Task directions ▸ Copy every record word for word. Pictures are not part of the copy.

Recorded data ▸
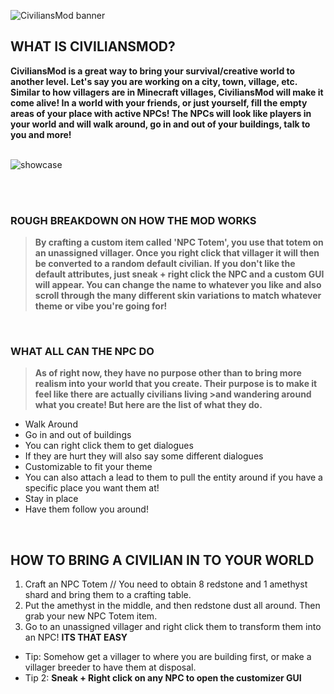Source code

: ![CiviliansMod banner](https://cdn.modrinth.com/data/cached_images/74d2a90c531ae5f0bc5467e1fd7c120048a11cd6.png)

## WHAT IS CIVILIANSMOD?

**CiviliansMod is a great way to bring your survival/creative world to another level. Let's say you are working on a city, town, village, etc. Similar to how villagers are in Minecraft villages, CiviliansMod will make it come alive! In a world with your friends, or just yourself, fill the empty areas of your place with active NPCs! The NPCs will look like players in your world and will walk around, go in and out of your buildings, talk to you and more!**
<br style="page-break-before: always">
<br style="page-break-before: always">

![showcase](https://cdn.modrinth.com/data/cached_images/d23eecc6960a16144eb76a3c5b201fa265e03e00_0.webp)

<br style="page-break-before: always">
<br style="page-break-before: always">

### ROUGH BREAKDOWN ON HOW THE MOD WORKS

>**By crafting a custom item called 'NPC Totem', you use that totem on an unassigned villager. Once you right click that villager it will then be converted to a random default civilian. If you don't like the default attributes, just sneak + right click the NPC and a custom GUI will appear. You can change the name to whatever you like and also scroll through the many different skin variations to match whatever theme or vibe you're going for!**
> 
<br style="page-break-before: always">

### WHAT ALL CAN THE NPC DO
>**As of right now, they have no purpose other than to bring more realism into your world that you create. Their purpose is to make it feel like there are actually civilians living >and wandering around what you create! But here are the list of what they do.**
>
- Walk Around
- Go in and out of buildings
- You can right click them to get dialogues
- If they are hurt they will also say some different dialogues
- Customizable to fit your theme
- You can also attach a lead to them to pull the entity around if you have a specific place you want them at!
- Stay in place
- Have them follow you around!

<br style="page-break-before: always">

## HOW TO BRING A CIVILIAN IN TO YOUR WORLD

1. Craft an NPC Totem // You need to obtain 8 redstone and 1 amethyst shard and bring them to a crafting table.
2. Put the amethyst in the middle, and then redstone dust all around. Then grab your new NPC Totem item.
3. Go to an unassigned villager and right click them to transform them into an NPC! **ITS THAT EASY**  
- Tip: Somehow get a villager to where you are building first, or make a villager breeder to have them at disposal.
- Tip 2: **Sneak + Right click on any NPC to open the customizer GUI**
<br style="page-break-before: always">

Solution for this task ▸
Source code

: ![CiviliansMod banner](https://cdn.modrinth.com/data/cached_images/74d2a90c531ae5f0bc5467e1fd7c120048a11cd6.png)

## WHAT IS CIVILIANSMOD?

**CiviliansMod is a great way to bring your survival/creative world to another level. Let's say you are working on a city, town, village, etc. Similar to how villagers are in Minecraft villages, CiviliansMod will make it come alive! In a world with your friends, or just yourself, fill the empty areas of your place with active NPCs! The NPCs will look like players in your world and will walk around, go in and out of your buildings, talk to you and more!**
<br style="page-break-before: always">
<br style="page-break-before: always">

![showcase](https://cdn.modrinth.com/data/cached_images/d23eecc6960a16144eb76a3c5b201fa265e03e00_0.webp)

<br style="page-break-before: always">
<br style="page-break-before: always">

### ROUGH BREAKDOWN ON HOW THE MOD WORKS

>**By crafting a custom item called 'NPC Totem', you use that totem on an unassigned villager. Once you right click that villager it will then be converted to a random default civilian. If you don't like the default attributes, just sneak + right click the NPC and a custom GUI will appear. You can change the name to whatever you like and also scroll through the many different skin variations to match whatever theme or vibe you're going for!**
> 
<br style="page-break-before: always">

### WHAT ALL CAN THE NPC DO
>**As of right now, they have no purpose other than to bring more realism into your world that you create. Their purpose is to make it feel like there are actually civilians living >and wandering around what you create! But here are the list of what they do.**
>
- Walk Around
- Go in and out of buildings
- You can right click them to get dialogues
- If they are hurt they will also say some different dialogues
- Customizable to fit your theme
- You can also attach a lead to them to pull the entity around if you have a specific place you want them at!
- Stay in place
- Have them follow you around!

<br style="page-break-before: always">

## HOW TO BRING A CIVILIAN IN TO YOUR WORLD

1. Craft an NPC Totem // You need to obtain 8 redstone and 1 amethyst shard and bring them to a crafting table.
2. Put the amethyst in the middle, and then redstone dust all around. Then grab your new NPC Totem item.
3. Go to an unassigned villager and right click them to transform them into an NPC! **ITS THAT EASY**  
- Tip: Somehow get a villager to where you are building first, or make a villager breeder to have them at disposal.
- Tip 2: **Sneak + Right click on any NPC to open the customizer GUI**
<br style="page-break-before: always">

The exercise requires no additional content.